Assignment | Quote exactly the lines spanning from the top of the data below to the line that contains "4- İnsanların oturacağı, geçeceği", including both.

Data under study |
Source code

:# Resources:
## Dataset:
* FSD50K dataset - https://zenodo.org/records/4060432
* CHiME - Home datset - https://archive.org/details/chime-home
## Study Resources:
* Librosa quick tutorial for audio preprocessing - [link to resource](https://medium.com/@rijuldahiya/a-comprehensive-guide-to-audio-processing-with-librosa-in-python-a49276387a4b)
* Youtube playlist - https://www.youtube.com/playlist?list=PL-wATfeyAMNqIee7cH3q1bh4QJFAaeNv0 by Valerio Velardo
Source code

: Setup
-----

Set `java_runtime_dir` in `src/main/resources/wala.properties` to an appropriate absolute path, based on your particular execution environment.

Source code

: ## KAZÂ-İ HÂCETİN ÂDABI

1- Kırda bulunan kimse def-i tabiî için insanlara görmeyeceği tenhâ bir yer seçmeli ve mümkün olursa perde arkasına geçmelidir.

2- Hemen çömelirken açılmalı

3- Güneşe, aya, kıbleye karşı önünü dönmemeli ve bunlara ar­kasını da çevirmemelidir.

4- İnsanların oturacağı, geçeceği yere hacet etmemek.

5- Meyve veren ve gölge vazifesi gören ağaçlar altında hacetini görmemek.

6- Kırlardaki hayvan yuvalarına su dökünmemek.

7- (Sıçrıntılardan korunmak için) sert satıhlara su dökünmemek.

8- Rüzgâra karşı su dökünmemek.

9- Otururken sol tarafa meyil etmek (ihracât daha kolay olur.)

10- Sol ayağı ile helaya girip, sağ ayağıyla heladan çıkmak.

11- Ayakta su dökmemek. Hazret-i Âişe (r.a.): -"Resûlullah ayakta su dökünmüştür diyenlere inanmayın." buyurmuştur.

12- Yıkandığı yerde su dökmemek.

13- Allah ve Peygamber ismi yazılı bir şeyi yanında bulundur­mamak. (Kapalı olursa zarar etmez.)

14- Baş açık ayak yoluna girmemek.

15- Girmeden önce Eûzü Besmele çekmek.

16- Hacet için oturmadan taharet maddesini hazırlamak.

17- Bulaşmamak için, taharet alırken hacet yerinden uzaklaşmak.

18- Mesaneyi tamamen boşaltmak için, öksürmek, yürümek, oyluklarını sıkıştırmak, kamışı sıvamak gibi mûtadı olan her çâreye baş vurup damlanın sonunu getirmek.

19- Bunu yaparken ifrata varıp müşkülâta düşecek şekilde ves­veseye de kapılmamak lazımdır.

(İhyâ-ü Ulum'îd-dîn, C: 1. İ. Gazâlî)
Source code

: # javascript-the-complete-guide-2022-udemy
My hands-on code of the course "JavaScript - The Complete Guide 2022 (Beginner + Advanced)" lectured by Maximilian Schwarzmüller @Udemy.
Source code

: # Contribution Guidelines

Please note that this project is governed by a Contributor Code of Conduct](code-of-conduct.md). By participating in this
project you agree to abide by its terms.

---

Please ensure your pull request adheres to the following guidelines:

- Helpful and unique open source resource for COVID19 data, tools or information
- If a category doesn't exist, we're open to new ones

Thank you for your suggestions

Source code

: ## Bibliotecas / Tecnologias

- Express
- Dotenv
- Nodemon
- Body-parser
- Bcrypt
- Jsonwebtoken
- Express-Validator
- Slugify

Output below |
Source code

:# Resources:
## Dataset:
* FSD50K dataset - https://zenodo.org/records/4060432
* CHiME - Home datset - https://archive.org/details/chime-home
## Study Resources:
* Librosa quick tutorial for audio preprocessing - [link to resource](https://medium.com/@rijuldahiya/a-comprehensive-guide-to-audio-processing-with-librosa-in-python-a49276387a4b)
* Youtube playlist - https://www.youtube.com/playlist?list=PL-wATfeyAMNqIee7cH3q1bh4QJFAaeNv0 by Valerio Velardo
Source code

: Setup
-----

Set `java_runtime_dir` in `src/main/resources/wala.properties` to an appropriate absolute path, based on your particular execution environment.

Source code

: ## KAZÂ-İ HÂCETİN ÂDABI

1- Kırda bulunan kimse def-i tabiî için insanlara görmeyeceği tenhâ bir yer seçmeli ve mümkün olursa perde arkasına geçmelidir.

2- Hemen çömelirken açılmalı

3- Güneşe, aya, kıbleye karşı önünü dönmemeli ve bunlara ar­kasını da çevirmemelidir.

4- İnsanların oturacağı, geçeceği yere hacet etmemek.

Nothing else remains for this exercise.